Called quasi-2D perovskites, the light emitters are extremely attractive for electronics applications because they can be easily produced from cheap starting materials using simple processes to achieve a wide range of electrical and optical properties, making light-emitting diodes (LEDs) based on perovskites highly promising for next-generation lighting and displays.
The studied perovskite emitters are a mixture of organic molecules and inorganic parts that organize to form a distinct crystal structure termed perovskite.

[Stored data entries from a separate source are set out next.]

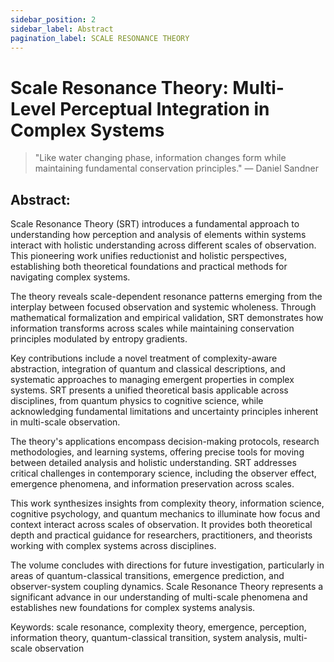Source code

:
 ```yaml
---
sidebar_position: 2
sidebar_label: Abstract
pagination_label: SCALE RESONANCE THEORY
---
```


# Scale Resonance Theory: Multi-Level Perceptual Integration in Complex Systems
 > "Like water changing phase, information changes form while maintaining fundamental conservation principles." — Daniel Sandner

## Abstract:

Scale Resonance Theory (SRT) introduces a fundamental approach to understanding how perception and analysis of elements within systems interact with holistic understanding across different scales of observation. This pioneering work unifies reductionist and holistic perspectives, establishing both theoretical foundations and practical methods for navigating complex systems.

The theory reveals scale-dependent resonance patterns emerging from the interplay between focused observation and systemic wholeness. Through mathematical formalization and empirical validation, SRT demonstrates how information transforms across scales while maintaining conservation principles modulated by entropy gradients.

Key contributions include a novel treatment of complexity-aware abstraction, integration of quantum and classical descriptions, and systematic approaches to managing emergent properties in complex systems. SRT presents a unified theoretical basis applicable across disciplines, from quantum physics to cognitive science, while acknowledging fundamental limitations and uncertainty principles inherent in multi-scale observation.

The theory's applications encompass decision-making protocols, research methodologies, and learning systems, offering precise tools for moving between detailed analysis and holistic understanding. SRT addresses critical challenges in contemporary science, including the observer effect, emergence phenomena, and information preservation across scales.

This work synthesizes insights from complexity theory, information science, cognitive psychology, and quantum mechanics to illuminate how focus and context interact across scales of observation. It provides both theoretical depth and practical guidance for researchers, practitioners, and theorists working with complex systems across disciplines.

The volume concludes with directions for future investigation, particularly in areas of quantum-classical transitions, emergence prediction, and observer-system coupling dynamics. Scale Resonance Theory represents a significant advance in our understanding of multi-scale phenomena and establishes new foundations for complex systems analysis.

Keywords: scale resonance, complexity theory, emergence, perception, information theory, quantum-classical transition, system analysis, multi-scale observation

Three-dimensional perovskites consist of organic and inorganic components that alternate in every direction, while the components form alternating sheets in two-dimensional perovskites. Quasi-2D perovskites are a combination of the two, with regions of 3D perovskite sandwiched between organic sheets.
Despite advances in perovskite LEDs, the reason for vast differences in efficiency for green emission in devices using different organic components had not been understood, but Kanemitsu Yoshihiko of the Institute for Chemical Research, along with researchers from Kyushu University and Changchun Institute of Applied Chemistry, say they now have the answer in a paper published recently in Nature Photonics.
“While many people have been treating perovskites like traditional inorganic semiconductors, we proved that quasi-2D perovskites are in many ways like organic semiconductors in that different forms of energy in excitons must be considered,” explains Chuanjiang Qin, first author on the study.
Unlike in typical inorganic semiconductors, electrical charges in organics combine to form an energetic state called an exciton before emitting light. Differences in a characteristic of the charges called spin leads to the formation of two types of excitons, singlets and triplets, with slightly different properties.
While the management of singlet and triplet excitons is fundamental to the design of efficient organic LEDs, similar considerations had not been discussed in perovskite LEDs. However, by comparing two perovskites with similar crystalline properties but different organic components, the researchers found that energy in triplets was being lost.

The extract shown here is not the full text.